To resolve disputes about the reach of one State’s power, this Court has long consulted original and historical understandings of the Constitution’s structure and the principles of “sovereignty and comity” it embraces. BMW of North America, Inc. v. Gore, 517 U. S. 559, 572 (1996). This Court has invoked as well a number of the Constitution’s express provisions—including “the Due Process Clause and the Full Faith and Credit Clause.” Phillips Petroleum Co. v. Shutts, 472 U. S. 797, 818 (1985). The antidiscrimination principle found in our dormant Commerce Clause cases may well represent one more effort to mediate competing claims of sovereign authority under our horizontal separation of powers. But none of this means, as petitioners suppose, that any question about the ability of a State to project its power extraterritorially must yield to an “almost per se” rule under the dormant Commerce Clause. This Court has never before claimed so much “ground for judicial supremacy under the banner of the dormant Commerce Clause.” United Haulers Assn., Inc. v. Oneida-Herkimer Solid Waste Management Authority, 550 U. S. 330, 347 (2007). We see no reason to change course now.[n.1]

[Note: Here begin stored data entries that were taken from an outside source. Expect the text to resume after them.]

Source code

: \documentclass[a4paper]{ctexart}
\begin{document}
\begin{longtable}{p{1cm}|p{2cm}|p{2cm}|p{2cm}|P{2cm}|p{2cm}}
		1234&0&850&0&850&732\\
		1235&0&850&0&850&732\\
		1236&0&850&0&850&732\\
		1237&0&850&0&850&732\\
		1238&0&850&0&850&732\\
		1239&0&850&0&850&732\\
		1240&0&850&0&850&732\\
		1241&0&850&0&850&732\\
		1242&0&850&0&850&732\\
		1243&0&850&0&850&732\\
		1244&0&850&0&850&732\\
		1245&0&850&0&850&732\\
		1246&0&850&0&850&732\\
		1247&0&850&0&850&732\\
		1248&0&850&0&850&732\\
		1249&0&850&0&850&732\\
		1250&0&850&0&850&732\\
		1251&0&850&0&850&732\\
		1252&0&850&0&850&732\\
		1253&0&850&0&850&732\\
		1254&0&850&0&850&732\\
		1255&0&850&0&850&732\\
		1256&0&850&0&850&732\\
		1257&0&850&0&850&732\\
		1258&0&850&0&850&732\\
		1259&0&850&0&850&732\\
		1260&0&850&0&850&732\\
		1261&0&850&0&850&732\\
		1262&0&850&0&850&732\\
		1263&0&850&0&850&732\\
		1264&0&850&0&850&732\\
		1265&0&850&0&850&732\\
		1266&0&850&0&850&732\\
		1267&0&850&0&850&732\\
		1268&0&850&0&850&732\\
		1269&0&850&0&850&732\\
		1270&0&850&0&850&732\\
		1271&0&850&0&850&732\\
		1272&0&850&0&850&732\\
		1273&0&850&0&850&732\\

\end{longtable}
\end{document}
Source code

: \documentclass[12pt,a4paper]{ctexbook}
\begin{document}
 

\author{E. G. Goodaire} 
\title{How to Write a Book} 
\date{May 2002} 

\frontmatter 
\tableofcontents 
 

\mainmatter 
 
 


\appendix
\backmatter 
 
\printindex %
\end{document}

[n.1:] 1Beyond Baldwin, Brown-Forman, and Healy, petitioners point to Edgar v. MITE Corp., 457 U. S. 624 (1982), as authority for the “almost per se” rule they propose. Invoking the dormant Commerce Clause, a plurality in that case declined to enforce an Illinois securities law that “directly regulate[d] transactions which [took] place . . . wholly outside the State”and involved individuals “having no connection with Illinois.” Id., at 641–643 (emphasis added). Some have questioned whether the state law at issue in Edgar posed a dormant Commerce Clause question as much as one testing the territorial limits of state authority under the Constitution’s horizontal separation of powers. See, e.g., D. Regan, Siamese Essays: (I) CTS Corp. v. Dynamics Corp. of America and Dormant Commerce Clause Doctrine; (II) Extraterritorial State Legislation, 85 Mich.L. Rev. 1865, 1875–1880, 1897–1902 (1987); cf. Shelby County v. Holder, 570 U. S. 529, 535 (2013) (“[A]ll States enjoy equal sovereignty”). But either way, the Edgar plurality opinion does not support the rule petitioners propose. That decision spoke to a law that directly regulated out-of-state transactions by those with no connection to the State. Petitioners do not allege those conditions exist here. To the contrary, they acknowledge that Proposition 12 regulates only products that companies choose to sell “within” California. Cal. Health & Safety Code Ann. §25990(b).

And in Part IV-D of the opinion (joined here only by Justices Thomas and Barrett), Gorsuch takes aim at Chief Justice Roberts’s opinion concurring in part and dissenting in part, invoking Shelby County (perhaps, in part, because Roberts wrote that opinion):

Seeking a way around that problem, the lead dissent stumbles into another. It suggests that the burdens of Proposition 12 are particularly “substantial” because California’s law “carr[ies] implications for producers as far flung as Indiana and North Carolina.” Why is that so? JUSTICE KAVANAUGH’s solo concurrence in part and dissent in part says the quiet part aloud: California’s market is so lucrative that almost any in-state measure will influence how out-of-state profit-maximizing firms choose to operate. But if that makes all the difference, it means voters in States with smaller markets are constitutionally entitled to greater authority to regulate instate sales than voters in States with larger markets. So much for the Constitution’s “fundamental principle of equal sovereignty among the States.” Shelby County v. Holder, 570 U. S. 529, 544 (2013) (internal quotation marks omitted).